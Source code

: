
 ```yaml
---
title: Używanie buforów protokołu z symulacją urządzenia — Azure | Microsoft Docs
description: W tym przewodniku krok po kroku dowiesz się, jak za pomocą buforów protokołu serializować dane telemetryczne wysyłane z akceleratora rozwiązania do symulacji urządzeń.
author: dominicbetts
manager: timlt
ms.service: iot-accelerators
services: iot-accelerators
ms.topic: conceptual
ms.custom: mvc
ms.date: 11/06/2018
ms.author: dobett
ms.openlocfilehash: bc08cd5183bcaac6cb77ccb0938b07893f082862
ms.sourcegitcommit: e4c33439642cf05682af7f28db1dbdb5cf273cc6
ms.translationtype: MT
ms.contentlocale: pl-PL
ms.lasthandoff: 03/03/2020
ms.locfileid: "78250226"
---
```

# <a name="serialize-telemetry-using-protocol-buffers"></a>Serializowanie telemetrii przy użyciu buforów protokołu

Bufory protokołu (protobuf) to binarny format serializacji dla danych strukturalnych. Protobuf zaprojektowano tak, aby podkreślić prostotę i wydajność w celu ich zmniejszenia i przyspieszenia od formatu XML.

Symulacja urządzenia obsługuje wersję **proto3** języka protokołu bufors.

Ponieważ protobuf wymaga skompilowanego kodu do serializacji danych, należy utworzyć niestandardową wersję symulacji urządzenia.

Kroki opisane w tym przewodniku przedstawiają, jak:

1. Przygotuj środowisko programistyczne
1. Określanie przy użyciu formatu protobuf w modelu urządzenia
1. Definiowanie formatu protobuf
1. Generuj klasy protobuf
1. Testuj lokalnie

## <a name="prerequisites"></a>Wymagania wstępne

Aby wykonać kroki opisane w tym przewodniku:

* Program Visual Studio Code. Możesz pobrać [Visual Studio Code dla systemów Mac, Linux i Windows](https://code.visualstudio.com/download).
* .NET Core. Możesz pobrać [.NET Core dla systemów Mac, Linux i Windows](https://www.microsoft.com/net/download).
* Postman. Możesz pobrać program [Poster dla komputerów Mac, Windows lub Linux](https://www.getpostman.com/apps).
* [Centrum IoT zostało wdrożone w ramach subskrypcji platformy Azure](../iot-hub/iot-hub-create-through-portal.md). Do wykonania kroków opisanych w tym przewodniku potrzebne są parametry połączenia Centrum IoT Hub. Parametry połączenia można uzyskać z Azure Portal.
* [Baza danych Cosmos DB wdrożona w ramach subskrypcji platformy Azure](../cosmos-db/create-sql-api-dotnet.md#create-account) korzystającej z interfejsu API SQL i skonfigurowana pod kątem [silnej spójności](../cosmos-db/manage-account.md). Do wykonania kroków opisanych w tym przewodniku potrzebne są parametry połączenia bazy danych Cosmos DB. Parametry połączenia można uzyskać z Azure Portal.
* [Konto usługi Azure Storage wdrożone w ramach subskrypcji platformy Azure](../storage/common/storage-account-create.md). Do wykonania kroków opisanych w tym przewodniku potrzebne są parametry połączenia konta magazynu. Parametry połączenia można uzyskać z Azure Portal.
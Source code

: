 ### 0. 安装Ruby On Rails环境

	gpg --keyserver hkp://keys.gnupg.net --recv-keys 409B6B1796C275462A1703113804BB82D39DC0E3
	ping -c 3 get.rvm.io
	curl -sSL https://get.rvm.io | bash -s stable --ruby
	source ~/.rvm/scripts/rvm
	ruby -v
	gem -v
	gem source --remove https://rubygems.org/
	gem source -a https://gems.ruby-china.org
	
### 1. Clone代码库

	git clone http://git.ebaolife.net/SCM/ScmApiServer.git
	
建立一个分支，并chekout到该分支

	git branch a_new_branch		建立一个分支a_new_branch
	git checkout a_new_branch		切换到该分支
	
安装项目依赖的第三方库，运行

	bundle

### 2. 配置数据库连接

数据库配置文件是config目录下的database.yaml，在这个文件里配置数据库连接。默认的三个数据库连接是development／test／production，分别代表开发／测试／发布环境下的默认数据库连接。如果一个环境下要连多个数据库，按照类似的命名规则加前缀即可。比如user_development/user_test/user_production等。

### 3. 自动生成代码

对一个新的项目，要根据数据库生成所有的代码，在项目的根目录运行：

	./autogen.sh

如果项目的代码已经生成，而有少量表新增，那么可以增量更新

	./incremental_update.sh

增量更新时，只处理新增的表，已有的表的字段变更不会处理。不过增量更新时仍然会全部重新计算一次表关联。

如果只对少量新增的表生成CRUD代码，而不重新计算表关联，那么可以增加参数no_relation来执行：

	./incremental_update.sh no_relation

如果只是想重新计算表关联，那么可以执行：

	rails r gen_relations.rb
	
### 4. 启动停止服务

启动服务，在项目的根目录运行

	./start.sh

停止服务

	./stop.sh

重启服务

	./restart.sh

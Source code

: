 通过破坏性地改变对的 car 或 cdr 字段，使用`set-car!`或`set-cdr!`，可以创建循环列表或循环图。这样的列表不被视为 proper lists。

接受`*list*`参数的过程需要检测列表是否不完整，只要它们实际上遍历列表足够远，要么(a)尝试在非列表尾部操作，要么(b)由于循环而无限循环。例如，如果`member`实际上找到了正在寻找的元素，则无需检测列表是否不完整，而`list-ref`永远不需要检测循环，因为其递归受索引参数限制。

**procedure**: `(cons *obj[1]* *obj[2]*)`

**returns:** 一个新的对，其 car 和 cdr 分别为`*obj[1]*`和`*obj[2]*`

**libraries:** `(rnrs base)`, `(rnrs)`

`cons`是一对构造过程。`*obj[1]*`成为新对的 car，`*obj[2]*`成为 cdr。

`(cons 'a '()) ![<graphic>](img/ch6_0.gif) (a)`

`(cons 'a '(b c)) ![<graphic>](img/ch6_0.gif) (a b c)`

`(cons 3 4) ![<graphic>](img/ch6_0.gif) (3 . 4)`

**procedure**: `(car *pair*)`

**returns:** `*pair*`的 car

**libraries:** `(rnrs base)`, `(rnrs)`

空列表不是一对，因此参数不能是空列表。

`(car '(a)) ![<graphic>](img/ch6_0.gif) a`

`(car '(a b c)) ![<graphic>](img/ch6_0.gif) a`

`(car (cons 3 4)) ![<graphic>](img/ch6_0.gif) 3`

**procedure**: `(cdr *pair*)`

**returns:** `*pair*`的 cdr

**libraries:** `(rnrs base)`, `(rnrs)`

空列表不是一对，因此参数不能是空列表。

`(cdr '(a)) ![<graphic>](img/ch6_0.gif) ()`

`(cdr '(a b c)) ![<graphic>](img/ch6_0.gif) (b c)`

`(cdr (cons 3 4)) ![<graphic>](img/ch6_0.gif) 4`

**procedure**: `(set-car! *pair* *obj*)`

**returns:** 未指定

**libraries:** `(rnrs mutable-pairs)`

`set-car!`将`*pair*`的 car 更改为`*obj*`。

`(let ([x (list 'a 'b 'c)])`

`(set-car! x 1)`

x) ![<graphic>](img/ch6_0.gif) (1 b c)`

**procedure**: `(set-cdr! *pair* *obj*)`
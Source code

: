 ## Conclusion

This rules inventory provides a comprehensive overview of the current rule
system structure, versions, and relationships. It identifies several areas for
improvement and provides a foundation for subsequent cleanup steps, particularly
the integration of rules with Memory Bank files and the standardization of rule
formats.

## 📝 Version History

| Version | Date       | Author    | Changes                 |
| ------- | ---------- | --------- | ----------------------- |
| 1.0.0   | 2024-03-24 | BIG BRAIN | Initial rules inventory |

#### Assigned task
From top to bottom, please output the material exactly.

#### Answer to this task
Source code

:
 ```yaml
---
title: Używanie buforów protokołu z symulacją urządzenia — Azure | Microsoft Docs
description: W tym przewodniku krok po kroku dowiesz się, jak za pomocą buforów protokołu serializować dane telemetryczne wysyłane z akceleratora rozwiązania do symulacji urządzeń.
author: dominicbetts
manager: timlt
ms.service: iot-accelerators
services: iot-accelerators
ms.topic: conceptual
ms.custom: mvc
ms.date: 11/06/2018
ms.author: dobett
ms.openlocfilehash: bc08cd5183bcaac6cb77ccb0938b07893f082862
ms.sourcegitcommit: e4c33439642cf05682af7f28db1dbdb5cf273cc6
ms.translationtype: MT
ms.contentlocale: pl-PL
ms.lasthandoff: 03/03/2020
ms.locfileid: "78250226"
---
```

# <a name="serialize-telemetry-using-protocol-buffers"></a>Serializowanie telemetrii przy użyciu buforów protokołu

Bufory protokołu (protobuf) to binarny format serializacji dla danych strukturalnych. Protobuf zaprojektowano tak, aby podkreślić prostotę i wydajność w celu ich zmniejszenia i przyspieszenia od formatu XML.

Symulacja urządzenia obsługuje wersję **proto3** języka protokołu bufors.

Ponieważ protobuf wymaga skompilowanego kodu do serializacji danych, należy utworzyć niestandardową wersję symulacji urządzenia.

Kroki opisane w tym przewodniku przedstawiają, jak:

1. Przygotuj środowisko programistyczne
1. Określanie przy użyciu formatu protobuf w modelu urządzenia
1. Definiowanie formatu protobuf
1. Generuj klasy protobuf
1. Testuj lokalnie

## <a name="prerequisites"></a>Wymagania wstępne

Aby wykonać kroki opisane w tym przewodniku:

* Program Visual Studio Code. Możesz pobrać [Visual Studio Code dla systemów Mac, Linux i Windows](https://code.visualstudio.com/download).
* .NET Core. Możesz pobrać [.NET Core dla systemów Mac, Linux i Windows](https://www.microsoft.com/net/download).
* Postman. Możesz pobrać program [Poster dla komputerów Mac, Windows lub Linux](https://www.getpostman.com/apps).
* [Centrum IoT zostało wdrożone w ramach subskrypcji platformy Azure](../iot-hub/iot-hub-create-through-portal.md). Do wykonania kroków opisanych w tym przewodniku potrzebne są parametry połączenia Centrum IoT Hub. Parametry połączenia można uzyskać z Azure Portal.
* [Baza danych Cosmos DB wdrożona w ramach subskrypcji platformy Azure](../cosmos-db/create-sql-api-dotnet.md#create-account) korzystającej z interfejsu API SQL i skonfigurowana pod kątem [silnej spójności](../cosmos-db/manage-account.md). Do wykonania kroków opisanych w tym przewodniku potrzebne są parametry połączenia bazy danych Cosmos DB. Parametry połączenia można uzyskać z Azure Portal.
* [Konto usługi Azure Storage wdrożone w ramach subskrypcji platformy Azure](../storage/common/storage-account-create.md). Do wykonania kroków opisanych w tym przewodniku potrzebne są parametry połączenia konta magazynu. Parametry połączenia można uzyskać z Azure Portal.
Source code

: ### 0. 安装Ruby On Rails环境

	gpg --keyserver hkp://keys.gnupg.net --recv-keys 409B6B1796C275462A1703113804BB82D39DC0E3
	ping -c 3 get.rvm.io
	curl -sSL https://get.rvm.io | bash -s stable --ruby
	source ~/.rvm/scripts/rvm
	ruby -v
	gem -v
	gem source --remove https://rubygems.org/
	gem source -a https://gems.ruby-china.org
	
### 1. Clone代码库

	git clone http://git.ebaolife.net/SCM/ScmApiServer.git
	
建立一个分支，并chekout到该分支

	git branch a_new_branch		建立一个分支a_new_branch
	git checkout a_new_branch		切换到该分支
	
安装项目依赖的第三方库，运行

	bundle

### 2. 配置数据库连接

数据库配置文件是config目录下的database.yaml，在这个文件里配置数据库连接。默认的三个数据库连接是development／test／production，分别代表开发／测试／发布环境下的默认数据库连接。如果一个环境下要连多个数据库，按照类似的命名规则加前缀即可。比如user_development/user_test/user_production等。

### 3. 自动生成代码

对一个新的项目，要根据数据库生成所有的代码，在项目的根目录运行：

	./autogen.sh

如果项目的代码已经生成，而有少量表新增，那么可以增量更新

	./incremental_update.sh

增量更新时，只处理新增的表，已有的表的字段变更不会处理。不过增量更新时仍然会全部重新计算一次表关联。

如果只对少量新增的表生成CRUD代码，而不重新计算表关联，那么可以增加参数no_relation来执行：

	./incremental_update.sh no_relation

如果只是想重新计算表关联，那么可以执行：

	rails r gen_relations.rb
	
### 4. 启动停止服务

启动服务，在项目的根目录运行

	./start.sh

停止服务

	./stop.sh

重启服务

	./restart.sh

Source code

: 通过破坏性地改变对的 car 或 cdr 字段，使用`set-car!`或`set-cdr!`，可以创建循环列表或循环图。这样的列表不被视为 proper lists。

接受`*list*`参数的过程需要检测列表是否不完整，只要它们实际上遍历列表足够远，要么(a)尝试在非列表尾部操作，要么(b)由于循环而无限循环。例如，如果`member`实际上找到了正在寻找的元素，则无需检测列表是否不完整，而`list-ref`永远不需要检测循环，因为其递归受索引参数限制。

**procedure**: `(cons *obj[1]* *obj[2]*)`

**returns:** 一个新的对，其 car 和 cdr 分别为`*obj[1]*`和`*obj[2]*`

**libraries:** `(rnrs base)`, `(rnrs)`

`cons`是一对构造过程。`*obj[1]*`成为新对的 car，`*obj[2]*`成为 cdr。

`(cons 'a '()) ![<graphic>](img/ch6_0.gif) (a)`

`(cons 'a '(b c)) ![<graphic>](img/ch6_0.gif) (a b c)`

`(cons 3 4) ![<graphic>](img/ch6_0.gif) (3 . 4)`

**procedure**: `(car *pair*)`

**returns:** `*pair*`的 car

**libraries:** `(rnrs base)`, `(rnrs)`

空列表不是一对，因此参数不能是空列表。

`(car '(a)) ![<graphic>](img/ch6_0.gif) a`

`(car '(a b c)) ![<graphic>](img/ch6_0.gif) a`

`(car (cons 3 4)) ![<graphic>](img/ch6_0.gif) 3`

**procedure**: `(cdr *pair*)`

**returns:** `*pair*`的 cdr

**libraries:** `(rnrs base)`, `(rnrs)`

空列表不是一对，因此参数不能是空列表。

`(cdr '(a)) ![<graphic>](img/ch6_0.gif) ()`

`(cdr '(a b c)) ![<graphic>](img/ch6_0.gif) (b c)`

`(cdr (cons 3 4)) ![<graphic>](img/ch6_0.gif) 4`

**procedure**: `(set-car! *pair* *obj*)`

**returns:** 未指定

**libraries:** `(rnrs mutable-pairs)`

`set-car!`将`*pair*`的 car 更改为`*obj*`。

`(let ([x (list 'a 'b 'c)])`

`(set-car! x 1)`

x) ![<graphic>](img/ch6_0.gif) (1 b c)`

**procedure**: `(set-cdr! *pair* *obj*)`
Source code

: ## Conclusion

This rules inventory provides a comprehensive overview of the current rule
system structure, versions, and relationships. It identifies several areas for
improvement and provides a foundation for subsequent cleanup steps, particularly
the integration of rules with Memory Bank files and the standardization of rule
formats.

## 📝 Version History

| Version | Date       | Author    | Changes                 |
| ------- | ---------- | --------- | ----------------------- |
| 1.0.0   | 2024-03-24 | BIG BRAIN | Initial rules inventory |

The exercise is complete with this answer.